Tuesday, April 16, 2013

Boston Love.

I just want to get out how heartbroken I am because of the attack on Boston. I've cried a lot of admittedly unexpected tears over this...tragedies happen but honestly and cynically I support and pray for those involved yet my spirit screams for all of those that die every day from things like hunger and easily corrected medical issues - things that we KNOW about NOW but ironically, because it's a continual thing, we are numbed to it, we don't think about it, it's a normal part of life. However...this has hit home with me. Because I was there, because I understand, because it could have been me. When you are in Boston the week of the marathon...it's magical. There are so many people who are there, who have fallen in love with running. Who understand the freedom and the challenge and have that passion and dedication to literally go the distance. Everyone there has dreamed about that day, it's a wish come true whether you are racing or running for charity. It's a unifying event. Running is something that doesn't care about gender, age, race, religion, sexual orientation, political party, or social status. Those things don't come up when you show up at the starting line. What you do know is you are standing shoulder to shoulder with thousands of people who are there to celebrate the same thing you are there to celebrate. And you can feel the strength and support. And you run by the hundreds of people who have volunteered to give you a smile and a cup of water in the hopes that they make at least one of your steps a little easier. And you run by all of the people who come out of their homes to bust out their handmade signs (and hoses because it was freakin hot when I ran it last year) and stand there yelling at you, a complete stranger, for hours to keep going, that you're doing great, that YOU are actually the one inspiring them. For me to realize that someone decided to take away from this...I truly and completely cannot understand the reason. It's brought me to tears multiple times. To think that there was an innocent eight year old kid, waiting and watching and cheering excitedly for his daddy to cross the finish line...and that kid died in a second because someone out there is trying to prove a point that is insane.
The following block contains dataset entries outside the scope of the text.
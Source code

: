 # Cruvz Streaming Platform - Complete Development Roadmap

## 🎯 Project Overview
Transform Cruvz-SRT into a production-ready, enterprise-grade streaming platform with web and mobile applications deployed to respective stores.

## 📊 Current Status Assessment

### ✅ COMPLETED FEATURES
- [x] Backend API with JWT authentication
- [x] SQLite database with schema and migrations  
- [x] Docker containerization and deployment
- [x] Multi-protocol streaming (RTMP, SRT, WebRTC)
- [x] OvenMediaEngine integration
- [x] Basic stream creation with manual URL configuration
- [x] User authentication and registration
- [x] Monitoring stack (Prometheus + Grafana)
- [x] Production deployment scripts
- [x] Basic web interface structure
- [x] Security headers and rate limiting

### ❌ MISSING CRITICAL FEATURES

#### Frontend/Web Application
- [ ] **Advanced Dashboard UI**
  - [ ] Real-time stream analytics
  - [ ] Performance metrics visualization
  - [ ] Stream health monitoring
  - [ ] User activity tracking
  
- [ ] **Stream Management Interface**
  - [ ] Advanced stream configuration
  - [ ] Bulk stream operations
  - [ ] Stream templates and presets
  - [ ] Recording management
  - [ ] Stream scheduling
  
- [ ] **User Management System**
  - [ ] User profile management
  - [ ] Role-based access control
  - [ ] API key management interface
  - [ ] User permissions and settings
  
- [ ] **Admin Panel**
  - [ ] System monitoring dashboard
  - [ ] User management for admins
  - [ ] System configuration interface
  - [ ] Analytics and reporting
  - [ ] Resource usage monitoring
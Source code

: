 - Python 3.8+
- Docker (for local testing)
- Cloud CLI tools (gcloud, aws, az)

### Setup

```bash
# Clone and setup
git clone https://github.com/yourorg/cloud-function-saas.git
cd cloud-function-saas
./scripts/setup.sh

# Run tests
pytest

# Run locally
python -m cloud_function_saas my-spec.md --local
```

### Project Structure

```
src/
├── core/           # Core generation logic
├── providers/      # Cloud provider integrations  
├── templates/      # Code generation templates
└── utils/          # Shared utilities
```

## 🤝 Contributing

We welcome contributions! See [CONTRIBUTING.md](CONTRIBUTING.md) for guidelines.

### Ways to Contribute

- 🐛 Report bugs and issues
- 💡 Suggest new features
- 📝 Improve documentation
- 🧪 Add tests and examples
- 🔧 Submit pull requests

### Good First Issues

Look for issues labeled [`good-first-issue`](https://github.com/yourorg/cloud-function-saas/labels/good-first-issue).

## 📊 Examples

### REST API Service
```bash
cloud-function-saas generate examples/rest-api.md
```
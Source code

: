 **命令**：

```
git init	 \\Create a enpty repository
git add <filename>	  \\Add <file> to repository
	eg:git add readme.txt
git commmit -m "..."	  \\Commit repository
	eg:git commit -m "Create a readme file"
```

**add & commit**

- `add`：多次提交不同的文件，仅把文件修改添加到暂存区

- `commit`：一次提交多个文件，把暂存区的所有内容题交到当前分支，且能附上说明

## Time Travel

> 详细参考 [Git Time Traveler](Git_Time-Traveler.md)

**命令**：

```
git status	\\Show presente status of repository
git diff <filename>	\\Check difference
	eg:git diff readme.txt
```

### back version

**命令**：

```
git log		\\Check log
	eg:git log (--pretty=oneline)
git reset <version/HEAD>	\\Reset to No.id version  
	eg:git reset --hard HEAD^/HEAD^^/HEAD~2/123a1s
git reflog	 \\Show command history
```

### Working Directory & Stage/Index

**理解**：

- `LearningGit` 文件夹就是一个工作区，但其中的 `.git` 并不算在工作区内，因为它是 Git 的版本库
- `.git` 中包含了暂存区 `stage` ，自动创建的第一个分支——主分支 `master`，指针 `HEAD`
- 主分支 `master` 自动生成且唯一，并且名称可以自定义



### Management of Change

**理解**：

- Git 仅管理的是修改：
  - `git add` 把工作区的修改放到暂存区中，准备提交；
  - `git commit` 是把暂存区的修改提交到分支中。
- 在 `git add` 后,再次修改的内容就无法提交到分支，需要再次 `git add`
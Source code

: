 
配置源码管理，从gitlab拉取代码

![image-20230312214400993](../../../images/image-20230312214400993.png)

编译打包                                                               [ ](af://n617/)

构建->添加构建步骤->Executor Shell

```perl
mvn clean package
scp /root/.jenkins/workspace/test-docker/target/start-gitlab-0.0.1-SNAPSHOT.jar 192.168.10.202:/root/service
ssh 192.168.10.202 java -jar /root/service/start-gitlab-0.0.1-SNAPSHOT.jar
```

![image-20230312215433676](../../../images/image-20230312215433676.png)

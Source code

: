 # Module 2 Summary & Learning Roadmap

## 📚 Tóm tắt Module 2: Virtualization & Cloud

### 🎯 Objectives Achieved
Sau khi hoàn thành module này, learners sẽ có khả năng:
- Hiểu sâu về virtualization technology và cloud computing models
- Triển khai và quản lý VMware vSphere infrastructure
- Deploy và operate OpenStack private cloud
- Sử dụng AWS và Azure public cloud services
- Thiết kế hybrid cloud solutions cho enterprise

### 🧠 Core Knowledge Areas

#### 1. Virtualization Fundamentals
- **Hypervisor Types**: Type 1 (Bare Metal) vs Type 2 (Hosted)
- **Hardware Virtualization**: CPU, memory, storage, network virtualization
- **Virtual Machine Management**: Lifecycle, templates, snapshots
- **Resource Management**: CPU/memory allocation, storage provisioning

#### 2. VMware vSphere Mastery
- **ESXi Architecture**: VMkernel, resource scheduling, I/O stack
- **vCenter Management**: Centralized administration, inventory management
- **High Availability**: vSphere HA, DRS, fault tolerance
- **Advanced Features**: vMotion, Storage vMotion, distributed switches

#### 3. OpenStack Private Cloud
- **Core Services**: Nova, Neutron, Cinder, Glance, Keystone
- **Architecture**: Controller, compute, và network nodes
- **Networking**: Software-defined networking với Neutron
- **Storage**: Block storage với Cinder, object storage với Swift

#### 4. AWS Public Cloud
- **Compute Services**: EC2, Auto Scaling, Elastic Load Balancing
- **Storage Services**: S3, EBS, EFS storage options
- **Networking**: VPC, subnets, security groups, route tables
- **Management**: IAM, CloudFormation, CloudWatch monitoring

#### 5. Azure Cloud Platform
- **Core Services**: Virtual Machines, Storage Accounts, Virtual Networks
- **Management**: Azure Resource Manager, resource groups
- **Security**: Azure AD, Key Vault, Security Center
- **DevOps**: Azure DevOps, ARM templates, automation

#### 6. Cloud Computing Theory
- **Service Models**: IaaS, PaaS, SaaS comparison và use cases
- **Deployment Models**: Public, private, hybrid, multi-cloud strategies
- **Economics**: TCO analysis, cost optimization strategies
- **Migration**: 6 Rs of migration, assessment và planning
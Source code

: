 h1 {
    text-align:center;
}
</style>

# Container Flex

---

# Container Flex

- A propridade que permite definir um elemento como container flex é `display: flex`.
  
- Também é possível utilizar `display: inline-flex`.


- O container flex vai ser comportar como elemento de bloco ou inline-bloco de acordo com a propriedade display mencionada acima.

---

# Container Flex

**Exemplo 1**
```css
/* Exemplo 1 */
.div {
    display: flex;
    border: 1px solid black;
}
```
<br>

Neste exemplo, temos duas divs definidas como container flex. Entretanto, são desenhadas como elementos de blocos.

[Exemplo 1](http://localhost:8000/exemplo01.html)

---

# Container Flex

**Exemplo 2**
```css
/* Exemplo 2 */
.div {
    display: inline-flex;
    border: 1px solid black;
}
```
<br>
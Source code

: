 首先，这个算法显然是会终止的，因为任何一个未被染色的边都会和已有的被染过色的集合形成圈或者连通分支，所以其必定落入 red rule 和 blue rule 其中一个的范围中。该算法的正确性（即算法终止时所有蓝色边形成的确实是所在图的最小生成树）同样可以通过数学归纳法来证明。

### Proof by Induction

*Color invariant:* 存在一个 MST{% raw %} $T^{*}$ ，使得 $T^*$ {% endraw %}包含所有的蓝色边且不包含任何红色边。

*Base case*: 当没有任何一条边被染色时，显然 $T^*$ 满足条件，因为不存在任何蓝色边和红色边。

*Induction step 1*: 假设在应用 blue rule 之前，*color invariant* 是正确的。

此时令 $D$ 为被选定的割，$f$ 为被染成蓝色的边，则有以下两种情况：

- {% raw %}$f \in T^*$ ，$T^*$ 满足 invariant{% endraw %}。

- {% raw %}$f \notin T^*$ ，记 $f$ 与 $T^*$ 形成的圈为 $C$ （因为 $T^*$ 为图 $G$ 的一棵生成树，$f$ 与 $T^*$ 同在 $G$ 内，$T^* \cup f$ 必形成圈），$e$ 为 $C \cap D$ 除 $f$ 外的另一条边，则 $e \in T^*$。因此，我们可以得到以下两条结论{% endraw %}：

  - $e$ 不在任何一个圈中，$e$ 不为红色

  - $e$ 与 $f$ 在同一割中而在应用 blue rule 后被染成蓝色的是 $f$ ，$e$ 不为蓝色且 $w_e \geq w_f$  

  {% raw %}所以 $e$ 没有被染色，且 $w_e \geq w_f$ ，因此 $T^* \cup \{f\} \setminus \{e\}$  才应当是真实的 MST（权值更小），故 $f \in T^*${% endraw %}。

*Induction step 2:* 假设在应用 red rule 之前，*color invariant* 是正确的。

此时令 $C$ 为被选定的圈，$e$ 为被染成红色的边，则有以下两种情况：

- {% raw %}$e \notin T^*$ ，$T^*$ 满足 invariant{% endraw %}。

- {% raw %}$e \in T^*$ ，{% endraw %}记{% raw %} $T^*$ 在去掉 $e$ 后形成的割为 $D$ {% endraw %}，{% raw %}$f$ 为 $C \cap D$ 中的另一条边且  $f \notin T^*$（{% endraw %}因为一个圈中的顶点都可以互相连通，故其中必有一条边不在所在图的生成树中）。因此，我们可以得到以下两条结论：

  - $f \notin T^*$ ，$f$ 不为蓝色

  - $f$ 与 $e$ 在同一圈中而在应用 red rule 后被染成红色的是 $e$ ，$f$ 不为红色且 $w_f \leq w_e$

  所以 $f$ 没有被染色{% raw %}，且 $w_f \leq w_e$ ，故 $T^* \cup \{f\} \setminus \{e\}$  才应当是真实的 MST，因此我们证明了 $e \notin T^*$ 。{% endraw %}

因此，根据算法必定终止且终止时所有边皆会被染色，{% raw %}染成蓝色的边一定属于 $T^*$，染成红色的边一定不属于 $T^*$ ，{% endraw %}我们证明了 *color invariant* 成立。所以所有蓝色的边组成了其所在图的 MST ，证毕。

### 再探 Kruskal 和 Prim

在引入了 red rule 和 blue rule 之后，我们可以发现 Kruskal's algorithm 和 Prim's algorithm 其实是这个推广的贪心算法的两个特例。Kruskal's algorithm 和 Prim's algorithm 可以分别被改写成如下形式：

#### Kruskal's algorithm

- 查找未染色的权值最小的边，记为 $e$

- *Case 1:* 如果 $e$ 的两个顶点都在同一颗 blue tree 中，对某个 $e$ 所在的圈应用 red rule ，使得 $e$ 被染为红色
I've been trying not to turn more cynical and depressed. I reach that point and I turn my angst into prayers to God. I refuse to let evil win. I refuse to turn into myself, I refuse to be scared into quietness, and you can bet that I'm going to run faster and harder when I think of the people who can't run anymore. And it comes full circle. That spirit of running I tried to describe earlier is the kind of support and love and strength we are supposed to be feeding to our fellow humans - not just Christians, ALL humans. The hungry, the poor, the rich, the self-centered, the liars, the prideful, the beautiful, the sick, the heroes and the villains and the seemingly hopeless. I want to run and fight for love and for God in a way that would only ever reflect Jesus and make my King and Father proud.

If there is a silver lining to this horrific tragedy, it is seeing a version of that same kind of outpouring of support and love from so many people that is boundless - comments from the old, young, rich, poor, Boston dwellers and people around the world, runners and not.